Allemagne : nouvelle hausse de l’indice IFO (110,3 en janvier)


  • L’indice du climat des affaires tiré de l’enquête publiée par l’institut IFO, en hausse de 0,5 point en janvier, a atteint son niveau le plus élevé depuis la fin de 1990 (à 110,3).

  • L’indice d’opinion des chefs d’entreprise sur la situation courante de l’activité a affiché une légère baisse en janvier (à 112,8, après 112,9 en décembre 2010). L’indice se maintient cependant à un niveau proche de celui observé lors du dernier cycle de croissance en 2006 et 2007.

  • La hausse du climat des affaires est donc due à la quatrième hausse consécutive de l’indice des anticipations des chefs d’entreprises (à 107,8 en janvier, après 106,8 en décembre 2010). Il se situe à son niveau le plus élevé depuis la fin de 1968.

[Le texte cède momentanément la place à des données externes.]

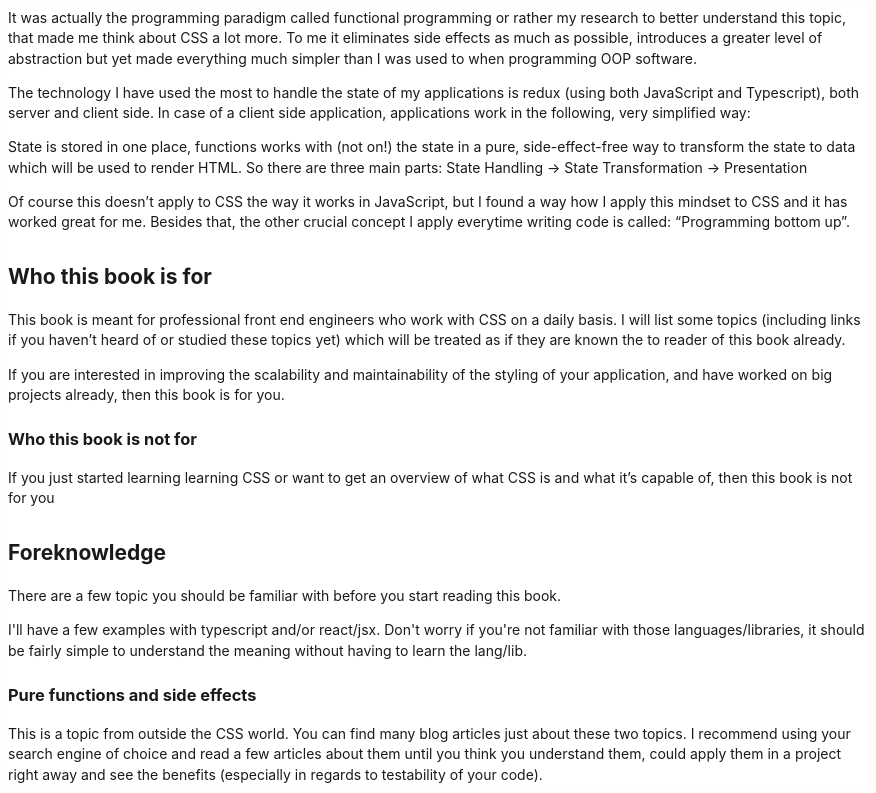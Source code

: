 It was actually the programming paradigm called functional programming or
rather my research to better understand this topic, that made me think about
CSS a lot more. To me it eliminates side effects as much as possible,
introduces a greater level of abstraction but yet made everything much simpler
than I was used to when programming OOP software.

The technology I have used the most to handle the state of my applications is
redux (using both JavaScript and Typescript), both server and client side. In
case of a client side application, applications work in the following, very
simplified way:

State is stored in one place, functions works with (not on!) the state in a
pure, side-effect-free way to transform the state to data which will be used to
render HTML. So there are three main parts: State Handling -> State
Transformation -> Presentation

Of course this doesn’t apply to CSS the way it works in JavaScript, but I found
a way how I apply this mindset to CSS and it has worked great for me. Besides
that, the other crucial concept I apply everytime writing code is called:
“Programming bottom up”.

<a name="chapter-who-is-for"></a>
## Who this book is for
This book is meant for professional front end engineers who work with CSS on a
daily basis. I will list some topics (including links if you haven’t heard of
or studied these topics yet) which will be treated as if they are known the to
reader of this book already.

If you are interested in improving the scalability and maintainability of the
styling of your application, and have worked on big projects already,
then this book is for you.

### Who this book is not for
If you just started learning learning CSS or want to get an overview of what
CSS is and what it’s capable of, then this book is not for you

<a name="chapter-foreknowledge"></a>
## Foreknowledge
There are a few topic you should be familiar with before you start reading this
book.

I'll have a few examples with typescript and/or react/jsx. Don't worry if
you're not familiar with those languages/libraries, it should be fairly
simple to understand the meaning without having to learn the lang/lib.

### Pure functions and side effects
This is a topic from outside the CSS world. You can find many blog articles
just about these two topics. I recommend using your search engine of choice and
read a few articles about them until you think you understand them,
could apply them in a project right away and see the benefits
(especially in regards to testability of your code).
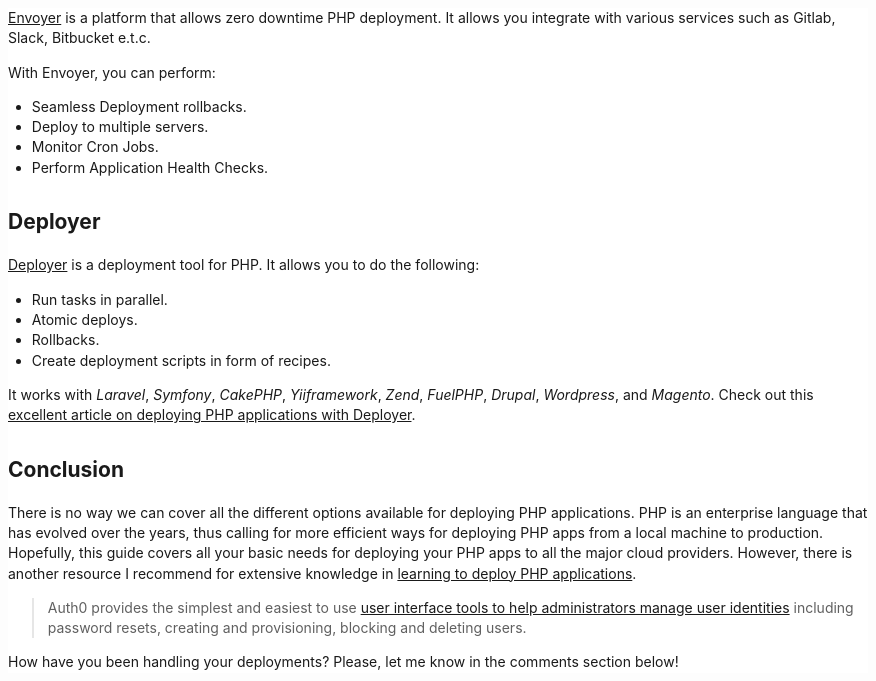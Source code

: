 [Envoyer](https://envoyer.io) is a platform that allows zero downtime PHP deployment. It allows you integrate with various services such as Gitlab, Slack, Bitbucket e.t.c.

With Envoyer, you can perform:

- Seamless Deployment rollbacks.
- Deploy to multiple servers.
- Monitor Cron Jobs.
- Perform Application Health Checks.

## Deployer

[Deployer](https://deployer.org) is a deployment tool for PHP. It allows you to do the following:

- Run tasks in parallel.
- Atomic deploys.
- Rollbacks.
- Create deployment scripts in form of recipes.

It works with *Laravel*, *Symfony*, *CakePHP*, *Yiiframework*, *Zend*, *FuelPHP*, *Drupal*, *Wordpress*, and *Magento*. Check out this [excellent article on deploying PHP applications with Deployer](https://www.sitepoint.com/deploying-php-applications-with-deployer).

## Conclusion

There is no way we can cover all the different options available for deploying PHP applications. PHP is an enterprise language that has evolved over the years, thus calling for more efficient ways for deploying PHP apps from a local machine to production. Hopefully, this guide covers all your basic needs for deploying your PHP apps to all the major cloud providers. However, there is another resource I recommend for extensive knowledge in [learning to deploy PHP applications](http://www.deployingphpapplications.com).

> Auth0 provides the simplest and easiest to use [user interface tools to help administrators manage user identities](https://auth0.com/user-management) including password resets, creating and provisioning, blocking and deleting users.

How have you been handling your deployments? Please, let me know in the comments section below!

  • L’indice des anticipations a reculé dans le commerce de gros et de détail. Toutefois, les chefs d’entreprise restent confiants à l’égard des perspectives de croissance dans ces secteurs. Ces corrections interviennent en effet après une amélioration sensible des anticipations au cours des mois précédents. Le repli du taux de chômage au cours des derniers mois (à 7,5% en décembre) devrait donc continuer à soutenir le moral et la consommation des ménages. En outre, les indices d’anticipations ont sensiblement augmenté dans le secteur manufacturier et la construction. Les chefs d’entreprise prévoient en effet une hausse des exportations au cours des prochains mois. Ils soulignent en outre une utilisation accrue de leurs capacités de production et prévoient d’augmenter le nombre de leurs salariés.

  • L’évolution de l’indice des anticipations IFO coïncide avec celle de l’indice des anticipations ZEW. Celui-ci a en effet enregistré sa quatrième hausse consécutive en janvier (à 15,4, +11,1 points par rapport à décembre). La croissance du PIB restera donc vraisemblablement robuste en 2011 (autour de 3%). Le renforcement de la demande étrangère hors zone euro, notamment asiatique, devrait pallier la faiblesse de la demande en provenance de la zone euro. En outre, la bonne tenue des exportations devrait continuer à se diffuser à l’ensemble de l’économie au travers de l’investissement en machines et biens d’équipement et de la consommation privée.